Density- transient hydrogen bonds; ice floats on water allowing aquatic life to survive in the cold
Adhesion & Cohesion- surface tension (floating) and water flowing upwards in a tree
High heat capacity- temperature regulation
Solvent of Life- making solutions, transporting nutrients in the body, cleaning
What is the construction of a protein from primary to quaternary structure?
primary- linear, peptide bonds
secondary- alpha helix, beta sheets, hydrogen bonds
tertiary- folding, hydrogen bonds, disulfide bridges
quaternary- subunit complex, hydrogen bonds
What are the structures and function of the cellular structures?
nucleus, ribosomes, rough er, smooth er, golgi, lysosome, vacuoles, cytoskeleton, cell membrane, cell wall, chloroplast, mitochondria
What are the factors that affects a molecule's ability to enter a cell and how are these dealt with?
polarity, chemical gradient, electrical gradient, cotransporter, size
Describe what factors affect enzyme reactions and how.
pH, temperature, substrate concentration, enzyme concentration, and inhibitors
How does change in pH affect protein structure?
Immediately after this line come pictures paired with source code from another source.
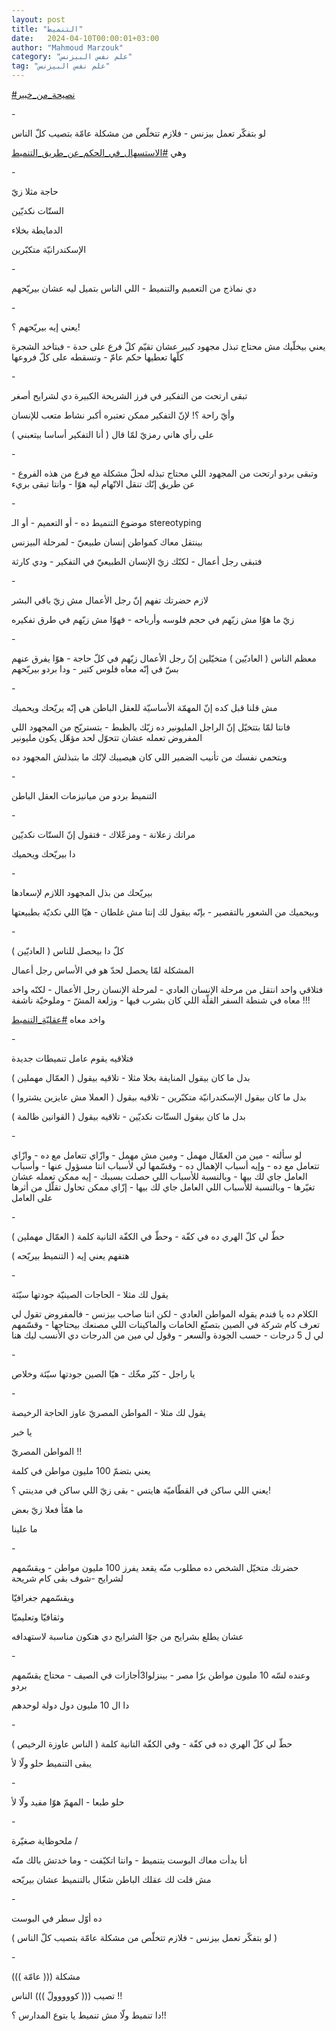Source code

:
 ```yaml
---
layout: post
title: "التنميط"
date:   2024-04-10T00:00:01+03:00
author: "Mahmoud Marzouk"
category: "علم نفس البيزنس"
tag: "علم نفس البيزنس"
---
```



[<u>\#نصيحة\_من\_خبير</u>](https://www.facebook.com/hashtag/%D9%86%D8%B5%D9%8A%D8%AD%D8%A9_%D9%85%D9%86_%D8%AE%D8%A8%D9%8A%D8%B1?__eep__=6&__cft__%5b0%5d=AZXAEYsgT9HhvsJr4atLwplcrn4ALY_YebvdeMsqa6ExIZ3ioCNBM_gBAPaE0s77URm7ziZvNyzWFPd6OnEw3wpq7LB23lQiMDkPnpCEhSzSM7G55mLUcUhzR9kU64xoE7FHbX0toE_HYwl0oR5JGNIbRQ2OQ7iq3zoJmTfZKqX7eaOKxrJgg65UbghsYwOD6JQ&__tn__=*NK-R)

\-

لو بتفكّر تعمل بيزنس - فلازم تتخلّص من مشكلة عامّة بتصيب كلّ
الناس

وهي
[<u>\#الاستسهال\_في\_الحكم\_عن\_طريق\_التنميط</u>](https://www.facebook.com/hashtag/%D8%A7%D9%84%D8%A7%D8%B3%D8%AA%D8%B3%D9%87%D8%A7%D9%84_%D9%81%D9%8A_%D8%A7%D9%84%D8%AD%D9%83%D9%85_%D8%B9%D9%86_%D8%B7%D8%B1%D9%8A%D9%82_%D8%A7%D9%84%D8%AA%D9%86%D9%85%D9%8A%D8%B7?__eep__=6&__cft__%5b0%5d=AZXAEYsgT9HhvsJr4atLwplcrn4ALY_YebvdeMsqa6ExIZ3ioCNBM_gBAPaE0s77URm7ziZvNyzWFPd6OnEw3wpq7LB23lQiMDkPnpCEhSzSM7G55mLUcUhzR9kU64xoE7FHbX0toE_HYwl0oR5JGNIbRQ2OQ7iq3zoJmTfZKqX7eaOKxrJgg65UbghsYwOD6JQ&__tn__=*NK-R)

\-

حاجة مثلا زيّ

الستّات نكديّين

الدمايطة بخلاء

الإسكندرانيّة متكبّرين

\-

دي نماذج من التعميم والتنميط - اللي الناس بتميل ليه عشان
بيريّحهم

\-

يعني إيه بيريّحهم ؟!

يعني بيخلّيك مش محتاج تبذل مجهود كبير عشان تقيّم كلّ فرع
على حدة - فبتاخد الشجرة كلّها تعطيها حكم عامّ - وتسقطه على كلّ
فروعها

\-

تبقى ارتحت من التفكير في فرز الشريحة الكبيرة دي لشرايح
أصغر

وأيّ راحة ؟! لإنّ التفكير ممكن تعتبره أكبر نشاط متعب
للإنسان

على رأي هاني رمزيّ لمّا قال ( أنا التفكير أساسا
بيتعبني )

\-

وتبقى بردو ارتحت من المجهود اللي محتاج تبذله لحلّ مشكلة
مع فرع من هذه الفروع - عن طريق إنّك تنقل الاتّهام ليه هوّا - وانتا تبقى
بريء

\-

موضوع التنميط ده - أو التعميم - أو الـ
stereotyping

بينتقل معاك كمواطن إنسان طبيعيّ - لمرحلة البيزنس

فتبقى رجل أعمال - لكنّك زيّ الإنسان الطبيعيّ في التفكير -
ودي كارثة

\-

لازم حضرتك تفهم إنّ رجل الأعمال مش زيّ باقي البشر

زيّ ما هوّا مش زيّهم في حجم فلوسه وأرباحه - فهوّا مش زيّهم في
طرق تفكيره

\-

معظم الناس ( العاديّين ) متخيّلين إنّ رجل الأعمال زيّهم في
كلّ حاجة - هوّا يفرق عنهم بسّ في إنّه معاه فلوس كتير - ودا بردو
بيريّحهم

\-

مش قلنا قبل كده إنّ المهمّة الأساسيّة للعقل الباطن هي إنّه
يريّحك ويحميك

فانتا لمّا بتتخيّل إنّ الراجل المليونير ده زيّك بالظبط -
بتستريّح من المجهود اللي المفروض تعمله عشان تتحوّل لحد مؤهّل يكون
مليونير

وبتحمي نفسك من تأنيب الضمير اللي كان هيصيبك لإنّك ما
بتبذلش المجهود ده

\-

التنميط بردو من ميانيزمات العقل الباطن

\-

مراتك زعلانة - ومزعّلاك - فتقول إنّ الستّات نكديّين

دا بيريّحك ويحميك

\-

بيريّحك من بذل المجهود اللازم لإسعادها

وبيحميك من الشعور بالتقصير - بإنّه بيقول لك إنتا مش
غلطان - هيّا اللي نكديّة بطبيعتها

\-

كلّ دا بيحصل للناس ( العاديّين )

المشكلة لمّا يحصل لحدّ هو في الأساس رجل أعمال

فتلاقي واحد انتقل من مرحلة الإنسان العادي - لمرحلة
الإنسان رجل الأعمال - لكنّه واخد معاه في شنطة السفر القلّة اللي كان بشرب
فيها - وزلعة المشّ - وملوخيّة ناشفة !!!

واخد معاه
[<u>\#عقليّة\_التنميط</u>](https://www.facebook.com/hashtag/%D8%B9%D9%82%D9%84%D9%8A%D9%91%D8%A9_%D8%A7%D9%84%D8%AA%D9%86%D9%85%D9%8A%D8%B7?__eep__=6&__cft__%5b0%5d=AZXAEYsgT9HhvsJr4atLwplcrn4ALY_YebvdeMsqa6ExIZ3ioCNBM_gBAPaE0s77URm7ziZvNyzWFPd6OnEw3wpq7LB23lQiMDkPnpCEhSzSM7G55mLUcUhzR9kU64xoE7FHbX0toE_HYwl0oR5JGNIbRQ2OQ7iq3zoJmTfZKqX7eaOKxrJgg65UbghsYwOD6JQ&__tn__=*NK-R)

\-

فتلاقيه يقوم عامل تنميطات جديدة

بدل ما كان بيقول المنايفة بخلا مثلا - تلاقيه بيقول (
العمّال مهملين )

بدل ما كان بيقول الإسكندرانيّة متكبّرين - تلاقيه بيقول (
العملا مش عايزين يشتروا )

بدل ما كان بيقول الستّات نكديّين - تلاقيه بيقول ( القوانين
ظالمة )

\-

لو سألته - مين من العمّال مهمل - ومين مش مهمل - وازّاي
تتعامل مع ده - وازّاي تتعامل مع ده - وإيه أسباب الإهمال ده - وقسّمها لي
لأسباب انتا مسؤول عنها - وأسباب العامل جاي لك بيها - وبالنسبة للأسباب
اللي حصلت بسببك - إيه ممكن تعمله عشان تغيّرها - وبالنسبة للأسباب اللي
العامل جاي لك بيها - إزّاي ممكن تحاول تقلّل من أثرها على العامل

\-

حطّ لي كلّ الهري ده في كفّة - وحطّ في الكفّة التانية كلمة (
العمّال مهملين )

هتفهم يعني إيه ( التنميط بيريّحه )

\-

يقول لك مثلا - الحاجات الصينيّة جودتها سيّئة

الكلام ده يا فندم يقوله المواطن العادي - لكن انتا صاحب
بيزنس - فالمفروض تقول لي تعرف كام شركة في الصين بتصنّع الخامات والماكينات
اللي مصنعك بيحتاجها - وقسّمهم لي ل 5 درجات - حسب الجودة والسعر - وقول لي
مين من الدرجات دي الأنسب ليك هنا

\-

يا راجل - كبّر مخّك - هيّا الصين جودتها سيّئة وخلاص

\-

يقول لك مثلا - المواطن المصريّ عاوز الحاجة الرخيصة

يا خبر

المواطن المصريّ !!

يعني بتضمّ 100 مليون مواطن في كلمة

يعني اللي ساكن في القطّاميّة هايتس - بقى زيّ اللي ساكن في
مدينتي ؟!

ما همّأ فعلا زيّ بعض

ما علينا

\-

حضرتك متخيّل الشخص ده مطلوب منّه يقعد يفرز 100 مليون
مواطن - ويقسّمهم لشرايح -شوف بقى كام شريحة

ويقسّمهم جغرافيّا

وثقافيّا وتعليميّا

عشان يطلع بشرايح من جوّا الشرايح دي هتكون مناسبة
لاستهدافه

\-

وعنده لسّه 10 مليون مواطن برّا مصر - بينزلوا3أجازات في
الصيف - محتاج يقسّمهم بردو

دا ال 10 مليون دول دولة لوحدهم

\-

حطّ لي كلّ الهري ده في كفّة - وفي الكفّة التانية كلمة (
الناس عاوزة الرخيص )

يبقى التنميط حلو ولّا لأ

\-

حلو طبعا - المهمّ هوّا مفيد ولّا لأ

\-

ملحوظاية صغيّرة /

أنا بدأت معاك البوست بتنميط - وانتا اتكيّفت - وما خدتش
بالك منّه

مش قلت لك عقلك الباطن شغّال بالتنميط عشان بيريّحه

\-

ده أوّل سطر في البوست

( لو بتفكّر تعمل بيزنس - فلازم تتخلّص من مشكلة عامّة بتصيب
كلّ الناس )

\-

مشكلة ((( عامّة )))

تصيب ((( كووووولّ ))) الناس !!

دا تنميط ولّا مش تنميط يا بتوع المدارس ؟!!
pH is the measure of hydrogen ion concentration in a solution. With more hydrogen ions, there is a lower pH and a greater chance for the hydrogen ions to interfere with the hydrogen bonding within the protein structure
What is the importance of protein shape to its function?
A protein's structure decides the protein's function. For example, if the protein is working as an enzyme there is an active site in its structure to allow for substrate binding.
What are viruses and their basic structures?
DNA or RNA covered in protein coating; bacteriophages insert their DNA or RNA into a host cell and use its machinery to replicate
Diffusion (gradient), facilitated diffusion (protein, gradient), osmosis (water and solute), active transport (ATP), large cargo transport (vesicles)
What is the difference between competitive and noncompetitive inhibition?
Competitive inhibition occurs when the inhibitor attaches to the active site. Noncompetitive inhibition occurs when the inhibitor attaches to an allosteric site (another site on the enzyme that's not the active site).